> **Work required**
Would you write out, word for word, each line of the records below from the top through the one holding "3. **Long Context"?

==== Provided data ====

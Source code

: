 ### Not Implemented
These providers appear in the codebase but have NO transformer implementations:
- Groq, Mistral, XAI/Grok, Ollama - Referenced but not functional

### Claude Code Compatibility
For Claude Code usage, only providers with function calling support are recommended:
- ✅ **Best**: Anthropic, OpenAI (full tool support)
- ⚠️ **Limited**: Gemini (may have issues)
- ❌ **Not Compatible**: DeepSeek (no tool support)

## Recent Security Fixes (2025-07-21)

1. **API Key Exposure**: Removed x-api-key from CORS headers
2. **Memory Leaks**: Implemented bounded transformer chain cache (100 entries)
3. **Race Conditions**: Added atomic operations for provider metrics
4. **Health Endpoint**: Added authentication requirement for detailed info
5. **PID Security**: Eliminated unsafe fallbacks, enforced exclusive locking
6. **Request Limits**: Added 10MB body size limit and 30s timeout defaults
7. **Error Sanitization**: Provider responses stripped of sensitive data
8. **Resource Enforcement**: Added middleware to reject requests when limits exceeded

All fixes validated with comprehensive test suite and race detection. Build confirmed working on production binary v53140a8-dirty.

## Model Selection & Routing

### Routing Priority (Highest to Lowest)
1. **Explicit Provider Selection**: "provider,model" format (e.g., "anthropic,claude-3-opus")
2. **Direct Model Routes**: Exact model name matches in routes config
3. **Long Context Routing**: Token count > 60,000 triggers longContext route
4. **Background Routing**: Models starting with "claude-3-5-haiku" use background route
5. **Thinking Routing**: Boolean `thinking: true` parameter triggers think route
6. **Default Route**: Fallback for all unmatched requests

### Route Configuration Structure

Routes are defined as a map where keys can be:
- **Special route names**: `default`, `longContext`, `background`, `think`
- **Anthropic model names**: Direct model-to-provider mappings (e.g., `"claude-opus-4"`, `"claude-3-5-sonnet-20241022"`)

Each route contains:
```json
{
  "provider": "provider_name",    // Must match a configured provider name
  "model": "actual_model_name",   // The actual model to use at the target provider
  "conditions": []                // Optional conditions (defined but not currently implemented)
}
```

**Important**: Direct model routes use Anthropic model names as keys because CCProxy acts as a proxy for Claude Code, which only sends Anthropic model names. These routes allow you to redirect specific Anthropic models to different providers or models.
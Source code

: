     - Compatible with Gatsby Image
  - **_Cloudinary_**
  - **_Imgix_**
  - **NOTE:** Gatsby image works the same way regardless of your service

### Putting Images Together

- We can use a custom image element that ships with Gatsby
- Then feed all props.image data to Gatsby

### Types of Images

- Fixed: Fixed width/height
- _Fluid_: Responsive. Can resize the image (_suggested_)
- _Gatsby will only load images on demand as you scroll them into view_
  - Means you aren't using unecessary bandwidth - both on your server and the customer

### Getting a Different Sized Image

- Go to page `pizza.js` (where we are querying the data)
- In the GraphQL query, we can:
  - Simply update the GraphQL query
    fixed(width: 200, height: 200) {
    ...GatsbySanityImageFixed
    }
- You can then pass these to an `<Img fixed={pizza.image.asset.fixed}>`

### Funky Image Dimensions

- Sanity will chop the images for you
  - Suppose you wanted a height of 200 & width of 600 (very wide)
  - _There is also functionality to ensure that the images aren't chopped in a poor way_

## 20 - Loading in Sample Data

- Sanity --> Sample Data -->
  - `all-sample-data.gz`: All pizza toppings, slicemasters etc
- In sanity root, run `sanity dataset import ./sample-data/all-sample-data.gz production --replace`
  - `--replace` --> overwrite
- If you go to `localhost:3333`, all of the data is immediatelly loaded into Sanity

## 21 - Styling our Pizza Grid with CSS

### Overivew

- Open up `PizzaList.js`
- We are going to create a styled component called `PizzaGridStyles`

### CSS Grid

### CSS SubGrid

====

> **Completed exercise**
Source code

: ### Not Implemented
These providers appear in the codebase but have NO transformer implementations:
- Groq, Mistral, XAI/Grok, Ollama - Referenced but not functional

### Claude Code Compatibility
For Claude Code usage, only providers with function calling support are recommended:
- ✅ **Best**: Anthropic, OpenAI (full tool support)
- ⚠️ **Limited**: Gemini (may have issues)
- ❌ **Not Compatible**: DeepSeek (no tool support)

## Recent Security Fixes (2025-07-21)

1. **API Key Exposure**: Removed x-api-key from CORS headers
2. **Memory Leaks**: Implemented bounded transformer chain cache (100 entries)
3. **Race Conditions**: Added atomic operations for provider metrics
4. **Health Endpoint**: Added authentication requirement for detailed info
5. **PID Security**: Eliminated unsafe fallbacks, enforced exclusive locking
6. **Request Limits**: Added 10MB body size limit and 30s timeout defaults
7. **Error Sanitization**: Provider responses stripped of sensitive data
8. **Resource Enforcement**: Added middleware to reject requests when limits exceeded

All fixes validated with comprehensive test suite and race detection. Build confirmed working on production binary v53140a8-dirty.

## Model Selection & Routing

### Routing Priority (Highest to Lowest)
1. **Explicit Provider Selection**: "provider,model" format (e.g., "anthropic,claude-3-opus")
2. **Direct Model Routes**: Exact model name matches in routes config
3. **Long Context Routing**: Token count > 60,000 triggers longContext route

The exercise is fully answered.